[Given data]
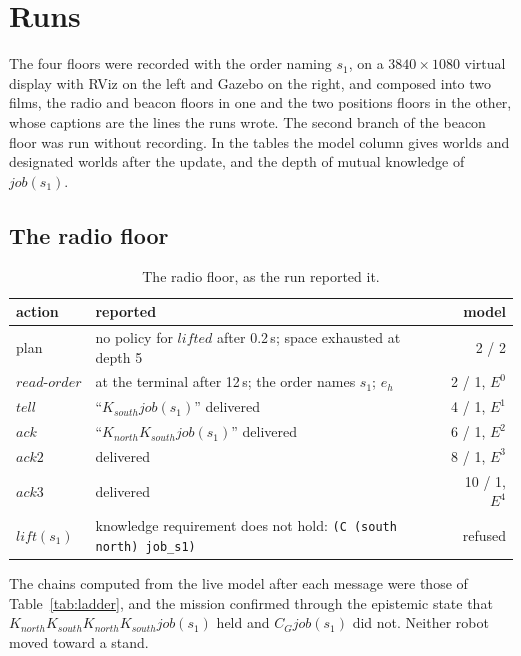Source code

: \documentclass[11pt,a4paper]{article}
\theoremstyle{definition}
\newcommand{\Kop}[1]{K_{#1}}
\newcommand{\Cop}[1]{C_{#1}}
\newcommand{\code}[1]{\texttt{\small #1}}
\newcommand{\job}{\mathit{job}}
\begin{document}
\section{Runs}
\label{sec:runs}

The four floors were recorded with the order naming $s_1$, on a
$3840 \times 1080$ virtual display with RViz on the left and Gazebo on the
right, and composed into two films, the radio and beacon floors in one and the
two positions floors in the other, whose captions are the lines the runs wrote.
The second branch of the beacon floor was run without recording. In the tables
the model column gives worlds and designated worlds after the update, and the
depth of mutual knowledge of $\job(s_1)$.

\subsection{The radio floor}

\begin{table}[H]
\centering\small
\caption{The radio floor, as the run reported it.}
\label{tab:radio-run}
\begin{tabularx}{\textwidth}{@{}l X r@{}}
\toprule
action & reported & model \\
\midrule
plan & no policy for $\mathit{lifted}$ after 0.2\,s; space exhausted at depth 5 & 2 / 2 \\
$\mathit{read\text{-}order}$ & at the terminal after 12\,s; the order names $s_1$; $e_h$ & 2 / 1, $E^0$ \\
$\mathit{tell}$ & ``$\Kop{south}\job(s_1)$'' delivered & 4 / 1, $E^1$ \\
$\mathit{ack}$ & ``$\Kop{north}\Kop{south}\job(s_1)$'' delivered & 6 / 1, $E^2$ \\
$\mathit{ack2}$ & delivered & 8 / 1, $E^3$ \\
$\mathit{ack3}$ & delivered & 10 / 1, $E^4$ \\
$\mathit{lift}(s_1)$ & knowledge requirement does not hold: \code{(C (south north) job\_s1)} & refused \\
\bottomrule
\end{tabularx}
\end{table}

\noindent
The chains computed from the live model after each message were those of
Table~\ref{tab:ladder}, and the mission confirmed through the epistemic state
that $\Kop{north}\Kop{south}\Kop{north}\Kop{south}\job(s_1)$ held and
$\Cop{G}\job(s_1)$ did not. Neither robot moved toward a stand.
\end{document}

[Task to complete] From the line with "toward a stand." through the final line of the records, return each line exactly. Leave out the rest.

[Answer to this problem]
$\Cop{G}\job(s_1)$ did not. Neither robot moved toward a stand.
\end{document}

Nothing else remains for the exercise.